◆ WORK INSTRUCTIONS
Write out the entries once more, exactly as they appear.

◆ SUPPLIED DATA
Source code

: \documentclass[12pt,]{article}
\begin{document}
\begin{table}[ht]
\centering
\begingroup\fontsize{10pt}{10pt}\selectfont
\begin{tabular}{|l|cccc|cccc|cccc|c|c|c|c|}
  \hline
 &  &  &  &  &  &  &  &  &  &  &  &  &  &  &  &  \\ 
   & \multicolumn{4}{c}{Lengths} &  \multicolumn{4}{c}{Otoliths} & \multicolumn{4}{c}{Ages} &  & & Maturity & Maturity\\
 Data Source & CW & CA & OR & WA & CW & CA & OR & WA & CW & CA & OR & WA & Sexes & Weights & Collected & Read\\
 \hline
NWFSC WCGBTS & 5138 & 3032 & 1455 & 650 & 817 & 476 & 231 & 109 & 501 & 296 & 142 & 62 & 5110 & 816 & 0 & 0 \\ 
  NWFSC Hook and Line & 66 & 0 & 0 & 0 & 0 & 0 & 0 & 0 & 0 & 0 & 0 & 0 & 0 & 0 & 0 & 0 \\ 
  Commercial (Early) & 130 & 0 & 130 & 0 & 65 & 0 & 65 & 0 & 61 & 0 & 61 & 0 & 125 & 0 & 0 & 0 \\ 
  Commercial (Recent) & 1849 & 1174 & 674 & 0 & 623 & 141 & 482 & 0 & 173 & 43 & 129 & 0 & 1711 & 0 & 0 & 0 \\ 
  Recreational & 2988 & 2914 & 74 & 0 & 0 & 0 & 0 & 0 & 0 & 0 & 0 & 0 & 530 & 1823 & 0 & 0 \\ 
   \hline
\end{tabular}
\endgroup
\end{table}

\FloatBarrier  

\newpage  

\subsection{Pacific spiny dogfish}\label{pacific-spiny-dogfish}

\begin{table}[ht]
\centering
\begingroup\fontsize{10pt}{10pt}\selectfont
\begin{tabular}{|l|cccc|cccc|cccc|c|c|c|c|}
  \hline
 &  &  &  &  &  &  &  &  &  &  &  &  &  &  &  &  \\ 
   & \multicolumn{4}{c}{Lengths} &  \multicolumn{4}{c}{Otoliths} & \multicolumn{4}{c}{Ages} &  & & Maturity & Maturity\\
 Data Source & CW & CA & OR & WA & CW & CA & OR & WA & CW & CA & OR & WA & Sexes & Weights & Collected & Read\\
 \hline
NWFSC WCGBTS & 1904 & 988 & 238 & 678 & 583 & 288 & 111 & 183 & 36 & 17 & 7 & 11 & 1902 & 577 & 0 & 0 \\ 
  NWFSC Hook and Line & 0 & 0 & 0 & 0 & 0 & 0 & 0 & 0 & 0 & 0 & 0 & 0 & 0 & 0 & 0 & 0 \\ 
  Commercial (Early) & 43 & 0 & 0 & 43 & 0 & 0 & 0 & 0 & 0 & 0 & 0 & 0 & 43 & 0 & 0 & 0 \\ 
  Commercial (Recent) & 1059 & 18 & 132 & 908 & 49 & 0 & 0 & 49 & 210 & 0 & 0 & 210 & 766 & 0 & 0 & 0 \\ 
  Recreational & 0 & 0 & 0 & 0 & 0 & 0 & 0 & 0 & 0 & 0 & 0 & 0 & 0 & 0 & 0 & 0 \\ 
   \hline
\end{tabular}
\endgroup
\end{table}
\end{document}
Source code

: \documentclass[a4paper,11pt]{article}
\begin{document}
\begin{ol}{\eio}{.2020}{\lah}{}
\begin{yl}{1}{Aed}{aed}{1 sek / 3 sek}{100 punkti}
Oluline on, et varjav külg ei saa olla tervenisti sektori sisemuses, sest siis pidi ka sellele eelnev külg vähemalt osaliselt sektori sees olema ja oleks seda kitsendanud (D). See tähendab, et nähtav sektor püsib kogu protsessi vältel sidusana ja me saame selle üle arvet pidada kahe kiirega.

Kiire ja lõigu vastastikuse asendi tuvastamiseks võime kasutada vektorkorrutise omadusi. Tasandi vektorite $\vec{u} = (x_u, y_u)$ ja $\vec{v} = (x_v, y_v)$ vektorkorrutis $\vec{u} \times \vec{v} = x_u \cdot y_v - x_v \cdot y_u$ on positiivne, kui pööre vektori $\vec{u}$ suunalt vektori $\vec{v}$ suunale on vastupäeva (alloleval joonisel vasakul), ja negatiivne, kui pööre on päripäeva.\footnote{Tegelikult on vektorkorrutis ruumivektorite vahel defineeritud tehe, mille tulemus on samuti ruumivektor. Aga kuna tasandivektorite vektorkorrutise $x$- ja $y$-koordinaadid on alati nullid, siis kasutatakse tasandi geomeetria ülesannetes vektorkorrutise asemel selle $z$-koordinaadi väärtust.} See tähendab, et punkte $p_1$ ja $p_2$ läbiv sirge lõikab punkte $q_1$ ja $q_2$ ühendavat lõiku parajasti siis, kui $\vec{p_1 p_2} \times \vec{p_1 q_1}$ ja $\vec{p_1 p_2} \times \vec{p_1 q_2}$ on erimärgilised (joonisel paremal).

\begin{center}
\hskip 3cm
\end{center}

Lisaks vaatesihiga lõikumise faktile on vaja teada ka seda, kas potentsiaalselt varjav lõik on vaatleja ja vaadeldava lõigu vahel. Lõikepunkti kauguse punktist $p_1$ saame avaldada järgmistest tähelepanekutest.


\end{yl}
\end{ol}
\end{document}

◆ REPLY TO THE TASK
Source code

: \documentclass[12pt,]{article}
\begin{document}
\begin{table}[ht]
\centering
\begingroup\fontsize{10pt}{10pt}\selectfont
\begin{tabular}{|l|cccc|cccc|cccc|c|c|c|c|}
  \hline
 &  &  &  &  &  &  &  &  &  &  &  &  &  &  &  &  \\ 
   & \multicolumn{4}{c}{Lengths} &  \multicolumn{4}{c}{Otoliths} & \multicolumn{4}{c}{Ages} &  & & Maturity & Maturity\\
 Data Source & CW & CA & OR & WA & CW & CA & OR & WA & CW & CA & OR & WA & Sexes & Weights & Collected & Read\\
 \hline
NWFSC WCGBTS & 5138 & 3032 & 1455 & 650 & 817 & 476 & 231 & 109 & 501 & 296 & 142 & 62 & 5110 & 816 & 0 & 0 \\ 
  NWFSC Hook and Line & 66 & 0 & 0 & 0 & 0 & 0 & 0 & 0 & 0 & 0 & 0 & 0 & 0 & 0 & 0 & 0 \\ 
  Commercial (Early) & 130 & 0 & 130 & 0 & 65 & 0 & 65 & 0 & 61 & 0 & 61 & 0 & 125 & 0 & 0 & 0 \\ 
  Commercial (Recent) & 1849 & 1174 & 674 & 0 & 623 & 141 & 482 & 0 & 173 & 43 & 129 & 0 & 1711 & 0 & 0 & 0 \\ 
  Recreational & 2988 & 2914 & 74 & 0 & 0 & 0 & 0 & 0 & 0 & 0 & 0 & 0 & 530 & 1823 & 0 & 0 \\ 
   \hline
\end{tabular}
\endgroup
\end{table}

\FloatBarrier  

\newpage  

\subsection{Pacific spiny dogfish}\label{pacific-spiny-dogfish}

\begin{table}[ht]
\centering
\begingroup\fontsize{10pt}{10pt}\selectfont
\begin{tabular}{|l|cccc|cccc|cccc|c|c|c|c|}
  \hline
 &  &  &  &  &  &  &  &  &  &  &  &  &  &  &  &  \\ 
   & \multicolumn{4}{c}{Lengths} &  \multicolumn{4}{c}{Otoliths} & \multicolumn{4}{c}{Ages} &  & & Maturity & Maturity\\
 Data Source & CW & CA & OR & WA & CW & CA & OR & WA & CW & CA & OR & WA & Sexes & Weights & Collected & Read\\
 \hline
NWFSC WCGBTS & 1904 & 988 & 238 & 678 & 583 & 288 & 111 & 183 & 36 & 17 & 7 & 11 & 1902 & 577 & 0 & 0 \\ 
  NWFSC Hook and Line & 0 & 0 & 0 & 0 & 0 & 0 & 0 & 0 & 0 & 0 & 0 & 0 & 0 & 0 & 0 & 0 \\ 
  Commercial (Early) & 43 & 0 & 0 & 43 & 0 & 0 & 0 & 0 & 0 & 0 & 0 & 0 & 43 & 0 & 0 & 0 \\ 
  Commercial (Recent) & 1059 & 18 & 132 & 908 & 49 & 0 & 0 & 49 & 210 & 0 & 0 & 210 & 766 & 0 & 0 & 0 \\ 
  Recreational & 0 & 0 & 0 & 0 & 0 & 0 & 0 & 0 & 0 & 0 & 0 & 0 & 0 & 0 & 0 & 0 \\ 
   \hline
\end{tabular}
\endgroup
\end{table}
\end{document}
Source code

: \documentclass[a4paper,11pt]{article}
\begin{document}
\begin{ol}{\eio}{.2020}{\lah}{}
\begin{yl}{1}{Aed}{aed}{1 sek / 3 sek}{100 punkti}
Oluline on, et varjav külg ei saa olla tervenisti sektori sisemuses, sest siis pidi ka sellele eelnev külg vähemalt osaliselt sektori sees olema ja oleks seda kitsendanud (D). See tähendab, et nähtav sektor püsib kogu protsessi vältel sidusana ja me saame selle üle arvet pidada kahe kiirega.

Kiire ja lõigu vastastikuse asendi tuvastamiseks võime kasutada vektorkorrutise omadusi. Tasandi vektorite $\vec{u} = (x_u, y_u)$ ja $\vec{v} = (x_v, y_v)$ vektorkorrutis $\vec{u} \times \vec{v} = x_u \cdot y_v - x_v \cdot y_u$ on positiivne, kui pööre vektori $\vec{u}$ suunalt vektori $\vec{v}$ suunale on vastupäeva (alloleval joonisel vasakul), ja negatiivne, kui pööre on päripäeva.\footnote{Tegelikult on vektorkorrutis ruumivektorite vahel defineeritud tehe, mille tulemus on samuti ruumivektor. Aga kuna tasandivektorite vektorkorrutise $x$- ja $y$-koordinaadid on alati nullid, siis kasutatakse tasandi geomeetria ülesannetes vektorkorrutise asemel selle $z$-koordinaadi väärtust.} See tähendab, et punkte $p_1$ ja $p_2$ läbiv sirge lõikab punkte $q_1$ ja $q_2$ ühendavat lõiku parajasti siis, kui $\vec{p_1 p_2} \times \vec{p_1 q_1}$ ja $\vec{p_1 p_2} \times \vec{p_1 q_2}$ on erimärgilised (joonisel paremal).

\begin{center}
\hskip 3cm
\end{center}

Lisaks vaatesihiga lõikumise faktile on vaja teada ka seda, kas potentsiaalselt varjav lõik on vaatleja ja vaadeldava lõigu vahel. Lõikepunkti kauguse punktist $p_1$ saame avaldada järgmistest tähelepanekutest.


\end{yl}
\end{ol}
\end{document}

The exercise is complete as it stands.